Applied also has agreements with various banks to facilitate subsidiary banking operations worldwide, including overdraft arrangements, issuance of bank guarantees, and letters of credit. As of August 1, 2021, Applied has provided parent guarantees to banks for approximately $145 million to cover these arrangements.
Others
On December 22, 2017, the U.S. government enacted the Tax Cuts and Jobs Act (Tax Act). The Tax Act requires a one-time transition tax on certain unrepatriated earnings of foreign subsidiaries. The transition tax expense is payable in installments over eight years, with eight percent due in each of the first five years starting with fiscal 2018. As of August 1, 2021, Applied had $775 million of total payments remaining, payable in installments in the next five years. Before the Tax Act, U.S. income tax had not been provided for certain unrepatriated earnings that were considered indefinitely reinvested. Income tax is now provided for all unrepatriated earnings.
Although cash requirements will fluctuate based on the timing and extent of factors such as those discussed above, Applied’s management believes that cash generated from operations, together with the liquidity provided by existing cash balances and borrowing capability, will be sufficient to satisfy Applied’s liquidity requirements for the next 12 months. For further details regarding Applied’s operating, investing and financing activities, see the Consolidated Condensed Statements of Cash Flows in this report.

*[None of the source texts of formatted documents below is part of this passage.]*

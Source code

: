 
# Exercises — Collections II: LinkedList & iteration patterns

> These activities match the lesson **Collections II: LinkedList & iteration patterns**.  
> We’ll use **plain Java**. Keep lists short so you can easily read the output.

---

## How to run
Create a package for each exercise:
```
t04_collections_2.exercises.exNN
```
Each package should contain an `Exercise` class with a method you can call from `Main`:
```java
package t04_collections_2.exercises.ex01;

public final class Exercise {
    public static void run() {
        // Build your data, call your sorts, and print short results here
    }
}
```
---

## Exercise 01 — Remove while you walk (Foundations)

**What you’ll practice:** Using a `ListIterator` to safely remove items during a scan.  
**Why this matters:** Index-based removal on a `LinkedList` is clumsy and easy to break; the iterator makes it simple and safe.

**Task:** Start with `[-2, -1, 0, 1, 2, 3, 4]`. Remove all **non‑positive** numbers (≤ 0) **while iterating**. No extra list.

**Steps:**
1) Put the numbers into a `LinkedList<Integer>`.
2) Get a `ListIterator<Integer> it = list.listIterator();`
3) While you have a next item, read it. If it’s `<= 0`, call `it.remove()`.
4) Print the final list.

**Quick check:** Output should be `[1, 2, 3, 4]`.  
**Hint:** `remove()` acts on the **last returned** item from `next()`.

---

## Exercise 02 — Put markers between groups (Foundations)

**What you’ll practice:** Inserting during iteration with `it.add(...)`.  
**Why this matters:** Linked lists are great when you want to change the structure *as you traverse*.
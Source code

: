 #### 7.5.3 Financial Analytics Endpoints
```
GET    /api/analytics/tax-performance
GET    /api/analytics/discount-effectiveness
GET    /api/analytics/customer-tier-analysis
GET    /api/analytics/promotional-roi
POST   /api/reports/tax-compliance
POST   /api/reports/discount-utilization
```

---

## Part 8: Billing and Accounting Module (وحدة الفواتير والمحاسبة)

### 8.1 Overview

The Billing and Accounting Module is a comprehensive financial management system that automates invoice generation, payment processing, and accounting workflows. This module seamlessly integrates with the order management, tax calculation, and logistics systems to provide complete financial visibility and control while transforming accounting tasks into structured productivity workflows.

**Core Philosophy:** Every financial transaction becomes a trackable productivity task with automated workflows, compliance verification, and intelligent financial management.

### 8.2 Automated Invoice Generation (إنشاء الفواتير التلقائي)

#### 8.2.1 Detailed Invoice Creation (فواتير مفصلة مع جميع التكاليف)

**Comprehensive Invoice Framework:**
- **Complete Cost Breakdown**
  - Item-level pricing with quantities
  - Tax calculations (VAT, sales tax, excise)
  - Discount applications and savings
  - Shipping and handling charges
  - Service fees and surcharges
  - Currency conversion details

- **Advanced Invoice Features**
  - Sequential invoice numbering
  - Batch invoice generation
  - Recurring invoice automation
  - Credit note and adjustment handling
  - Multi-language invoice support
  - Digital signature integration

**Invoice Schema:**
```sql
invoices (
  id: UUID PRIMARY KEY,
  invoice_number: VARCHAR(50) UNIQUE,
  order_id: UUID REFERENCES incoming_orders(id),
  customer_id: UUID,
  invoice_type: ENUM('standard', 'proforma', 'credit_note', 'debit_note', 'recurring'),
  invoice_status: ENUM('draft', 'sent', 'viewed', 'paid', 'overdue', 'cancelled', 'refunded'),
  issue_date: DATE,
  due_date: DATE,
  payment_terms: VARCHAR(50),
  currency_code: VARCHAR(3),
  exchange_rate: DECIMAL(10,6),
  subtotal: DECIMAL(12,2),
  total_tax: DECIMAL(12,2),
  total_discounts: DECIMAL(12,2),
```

Critical Accounting Policies and Estimates
The preparation of consolidated financial statements and related disclosures in conformity with accounting principles generally accepted in the United States of America requires management to make judgments, assumptions and estimates that affect the amounts reported. Note 1 of Notes to Consolidated Financial Statements in Applied’s Annual Report on Form 10-K and Note 1 of Notes to Consolidated Condensed Financial Statements in this report describe the significant accounting policies used in the preparation of the consolidated financial statements. Certain of these significant accounting policies are considered to be critical accounting policies.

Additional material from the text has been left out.